Kim Ok-kyun (1851-1894) was a Korean politician in the last decades of the Yi dynasty. He attempted to reform Korean politics and government along the line of the Meiji Japanese development
A son of Kim Byóng-t'e of the city of Kóngju, Kim Okkyun passed with the highest score the state examination of the civil branch in 1872 and served as a middle-ranking government official in various capacities. The Korean government was then dominated by conservative and pro-Chinese officials who habitually followed the leadership of decaying Ch'ing China.
Kim was deeply impressed with the reform and modernization measures of Meiji Japan when he traveled to the neighboring country in 1881. He managed to visit Japan again as an adviser to the Korean envoy Pak Y[?]nghyo, who negotiated a Japanese loan for the Korean government in 1883. Such ties between the Korean and Japanese governments were viewed with unveiled hostility by the pro-Chinese faction of the Korean government. Due to pressures from the conservative faction, Kim was assigned to less and less significant government positions.
Kim allied himself with an increasing number of progressives, who were advocating far-reaching reform and modernization measures. He visited Japan again in 1884 in a vain attempt to negotiate another loan for the purpose of training a modern Korean army. The Chinese-backed faction of the Korean government, led by the Mins, was becoming increasingly anachronistic and oppressive from the standpoint of the progressives.
Kim and other members of the progressive faction (party) decided to eliminate the leaders of the conservative faction, who were to attend the opening of the Bureau of Postal Administration.
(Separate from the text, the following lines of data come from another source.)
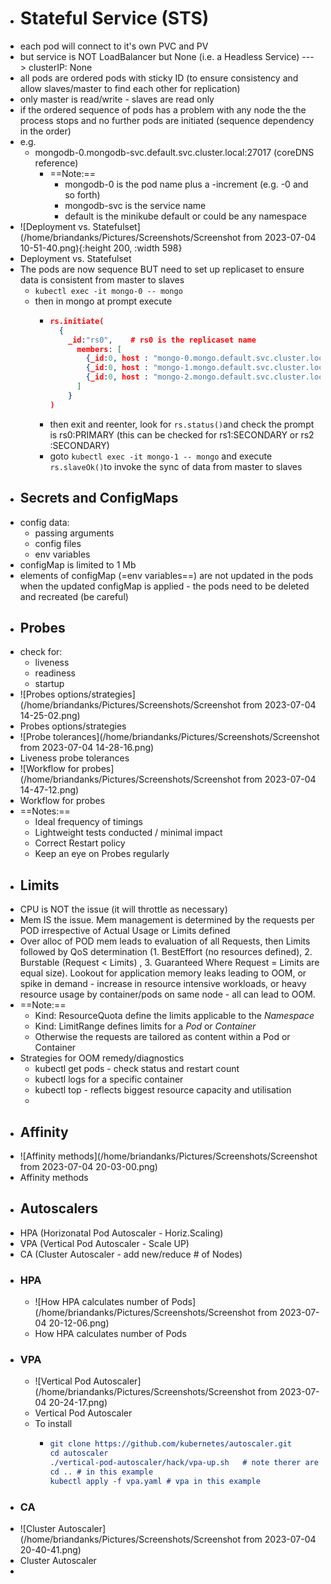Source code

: - # Stateful Service (STS)
- each pod will connect to it's own PVC and PV
- but service is NOT LoadBalancer but None (i.e. a Headless Service) ---> clusterIP: None
- all pods are ordered pods with sticky ID (to ensure consistency and allow slaves/master to find each other for replication)
- only master is read/write - slaves are read only
- if the ordered sequence of pods has a problem with any node the the process stops and no further pods are initiated (sequence dependency in the order)
- e.g.
	- mongodb-0.mongodb-svc.default.svc.cluster.local:27017   (coreDNS reference)
		- ==Note:==
			- mongodb-0 is the pod name plus a -increment (e.g. -0 and so forth)
			- mongodb-svc is the service name
			- default is the minikube default or could be any namespace
- ![Deployment vs. Statefulset](/home/briandanks/Pictures/Screenshots/Screenshot from 2023-07-04 10-51-40.png){:height 200, :width 598}
- Deployment vs. Statefulset
- The pods are now sequence BUT need to set up replicaset to ensure data is consistent from master to slaves
	- `kubectl exec -it mongo-0 -- mongo`
	- then in mongo at prompt execute
		- ```json
		  rs.initiate(
		  	{
		      _id:"rs0",	# rs0 is the replicaset name
		        members: [
		          {_id:0, host : "mongo-0.mongo.default.svc.cluster.local:27017"},
		          {_id:0, host : "mongo-1.mongo.default.svc.cluster.local:27017"},
		          {_id:0, host : "mongo-2.mongo.default.svc.cluster.local:27017"}
		        ]
		      }
		  )
		  ```
		- then exit and reenter, look for `rs.status()`and check the prompt is rs0:PRIMARY (this can be checked for rs1:SECONDARY or rs2 :SECONDARY)
		- goto `kubectl exec -it mongo-1 -- mongo` and execute `rs.slaveOk()`to invoke the sync of data from master to slaves
- ## Secrets and ConfigMaps
- config data:
	- passing arguments
	- config files
	- env variables
- configMap is limited to 1 Mb
- elements of configMap (=env variables==) are not updated in the pods when the updated configMap is applied - the pods need to be deleted and recreated (be careful)
- ## Probes
- check for:
	- liveness
	- readiness
	- startup
- ![Probes options/strategies](/home/briandanks/Pictures/Screenshots/Screenshot from 2023-07-04 14-25-02.png)
- Probes options/strategies
- ![Probe tolerances](/home/briandanks/Pictures/Screenshots/Screenshot from 2023-07-04 14-28-16.png)
- Liveness probe tolerances
- ![Workflow for probes](/home/briandanks/Pictures/Screenshots/Screenshot from 2023-07-04 14-47-12.png)
- Workflow for probes
- ==Notes:==
	- Ideal frequency of timings
	- Lightweight tests conducted / minimal impact
	- Correct Restart policy
	- Keep an eye on Probes regularly
- ## Limits
- CPU is NOT the issue (it will throttle as necessary)
- Mem IS the issue. Mem management is determined by the requests per POD irrespective of Actual Usage or Limits defined
- Over alloc of POD mem leads to evaluation of all Requests, then Limits followed by QoS determination (1. BestEffort (no resources defined), 2. Burstable (Request < Limits) , 3. Guaranteed Where Request = Limits are equal size).  Lookout for application memory leaks leading to OOM, or spike in demand - increase in resource intensive workloads, or heavy resource usage by container/pods on same node - all can lead to OOM.
- ==Note:==
	- Kind: ResourceQuota define the limits applicable to the *Namespace*
	- Kind: LimitRange defines limits for a *Pod* or *Container*
	- Otherwise the requests are tailored as content within a Pod or Container
- Strategies for OOM remedy/diagnostics
	- kubectl get pods - check status and restart count
	- kubectl logs for a specific container
	- kubectl top - reflects biggest resource capacity and utilisation
	-
- ## Affinity
- ![Affinity methods](/home/briandanks/Pictures/Screenshots/Screenshot from 2023-07-04 20-03-00.png)
- Affinity methods
- ## Autoscalers
- HPA (Horizonatal Pod Autoscaler  - Horiz.Scaling)
- VPA (Vertical Pod Autoscaler - Scale UP)
- CA (Cluster Autoscaler - add new/reduce # of Nodes)
- ### HPA
	- ![How HPA calculates number of Pods](/home/briandanks/Pictures/Screenshots/Screenshot from 2023-07-04 20-12-06.png)
	- How HPA calculates number of Pods
- ### VPA
	- ![Vertical Pod Autoscaler](/home/briandanks/Pictures/Screenshots/Screenshot from 2023-07-04 20-24-17.png)
	- Vertical Pod Autoscaler
	- To install
		- ```cmake
		  git clone https://github.com/kubernetes/autoscaler.git
		  cd autoscaler
		  ./vertical-pod-autoscaler/hack/vpa-up.sh   # note therer are other functions in vpa-down.sh / etc.
		  cd ..	# in this example
		  kubectl apply -f vpa.yaml # vpa in this example
		  ```
- ### CA
- ![Cluster Autoscaler](/home/briandanks/Pictures/Screenshots/Screenshot from 2023-07-04 20-40-41.png)
- Cluster Autoscaler
-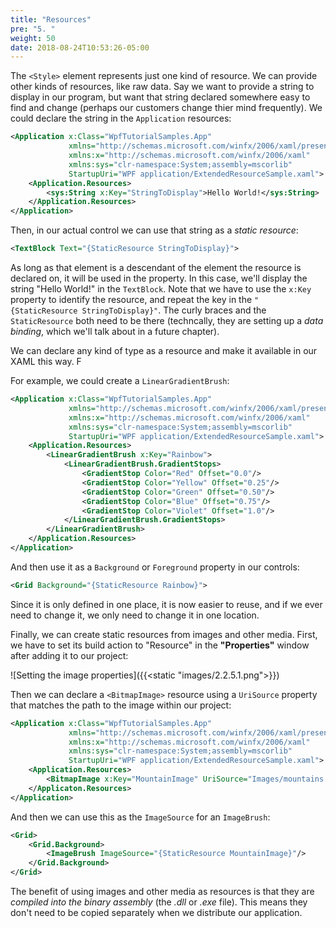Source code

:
 ```yaml
---
title: "Resources"
pre: "5. "
weight: 50
date: 2018-08-24T10:53:26-05:00
---
```


The `<Style>` element represents just one kind of resource.  We can provide other kinds of resources, like raw data.  Say we want to provide a string to display in our program, but want that string declared somewhere easy to find and change (perhaps our customers change thier mind frequently).  We could declare the string in the `Application` resources:

```xml
<Application x:Class="WpfTutorialSamples.App"
             xmlns="http://schemas.microsoft.com/winfx/2006/xaml/presentation"
             xmlns:x="http://schemas.microsoft.com/winfx/2006/xaml"
             xmlns:sys="clr-namespace:System;assembly=mscorlib"
             StartupUri="WPF application/ExtendedResourceSample.xaml">
    <Application.Resources>
        <sys:String x:Key="StringToDisplay">Hello World!</sys:String>
    </Application.Resources>
</Application>
```

Then, in our actual control we can use that string as a _static resource_:

```xml
<TextBlock Text="{StaticResource StringToDisplay}">
```

As long as that element is a descendant of the element the resource is declared on, it will be used in the property.  In this case, we'll display the string "Hello World!" in the `TextBlock`.  Note that we have to use the `x:Key` property to identify the resource, and repeat the key in the `"{StaticResource StringToDisplay}"`.  The curly braces and the `StaticResource` both need to be there (techncally, they are setting up a _data binding_, which we'll talk about in a future chapter).

We can declare any kind of type as a resource and make it available in our XAML this way.  F

For example, we could create a `LinearGradientBrush`:

```xml
<Application x:Class="WpfTutorialSamples.App"
             xmlns="http://schemas.microsoft.com/winfx/2006/xaml/presentation"
             xmlns:x="http://schemas.microsoft.com/winfx/2006/xaml"
             xmlns:sys="clr-namespace:System;assembly=mscorlib"
             StartupUri="WPF application/ExtendedResourceSample.xaml">
    <Application.Resources>
        <LinearGradientBrush x:Key="Rainbow">
            <LinearGradientBrush.GradientStops>
                <GradientStop Color="Red" Offset="0.0"/>
                <GradientStop Color="Yellow" Offset="0.25"/>
                <GradientStop Color="Green" Offset="0.50"/>
                <GradientStop Color="Blue" Offset="0.75"/>
                <GradientStop Color="Violet" Offset="1.0"/>
            </LinearGradientBrush.GradientStops>
        </LinearGradientBrush>
    </Application.Resources>
</Application>
```

And then use it as a `Background` or `Foreground` property in our controls:

```xml
<Grid Background="{StaticResource Rainbow}">
```

Since it is only defined in one place, it is now easier to reuse, and if we ever need to change it, we only need to change it in one location.

Finally, we can create static resources from images and other media.  First, we have to set its build action to "Resource" in the **"Properties"** window after adding it to our project:

![Setting the image properties]({{<static "images/2.2.5.1.png">}})

Then we can declare a `<BitmapImage>` resource using a `UriSource` property that matches the path to the image within our project:

```xml
<Application x:Class="WpfTutorialSamples.App"
             xmlns="http://schemas.microsoft.com/winfx/2006/xaml/presentation"
             xmlns:x="http://schemas.microsoft.com/winfx/2006/xaml"
             xmlns:sys="clr-namespace:System;assembly=mscorlib"
             StartupUri="WPF application/ExtendedResourceSample.xaml">
    <Application.Resources>
        <BitmapImage x:Key="MountainImage" UriSource="Images/mountains.jpg"/>
    </Applicaton.Resources>
</Application>
```

And then we can use this as the `ImageSource` for an `ImageBrush`:

```xml
<Grid>
    <Grid.Background>
        <ImageBrush ImageSource="{StaticResource MountainImage}"/>
    </Grid.Background>
</Grid>
```

The benefit of using images and other media as resources is that they are _compiled into the binary assembly_ (the _.dll_ or _.exe_ file).  This means they don't need to be copied separately when we distribute our application.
The plotters were said to have been given a pledge of assistance by the Japanese minister to Korea, Takezoe. At the opening ceremony of the Bureau in October 1884, the progressives killed Han Kyu-jik and other conservatives and forced the formation of a new Cabinet.
Kim was in charge of financial affairs in the new and short-lived Cabinet that was formed on the day after the "palace coup," but the Cabinet was toppled within 3 days, partly due to "betrayals" by the Japanese minister. Kim was driven to exile in Japan, where he hid himself for 10 years from the reaches of assassins sent by the Korean government, which regarded him as a traitor. In 1894 he moved to Shanghai, where he was killed by Hong Chong-u, an assassin dispatched by the faction in Korea, some of whose members had been liquidated in the coup. Kim's body was returned to Korea to be dismembered as a warning to "traitors."
The Kapo Reforms of 1894, touched off largely by the Japanese troops who entered Korea as an aftermath of the Tonghak (Eastern Learning) rebellions, drove the pro-Chinese group out of power, and Kim's name as a traitor was posthumously cleared. Kim was the author of the Kapsin Ilrok (Diary of the Year Kapsin) and Ch'ido yaknon (Treatises on Governing), among other works.
Further Reading on Kim Ok-kyun
There is no detailed information on Kim available in English works. His life and political activities are discussed in Clarence Norwood Weems's edition of Homer B. Hulbert, History of Korea (1962). Brief mentions of his career as a leader of the Korean Progressives of his time are in Fred Harvey Harrington, God, Mammon, and the Japanese (1944).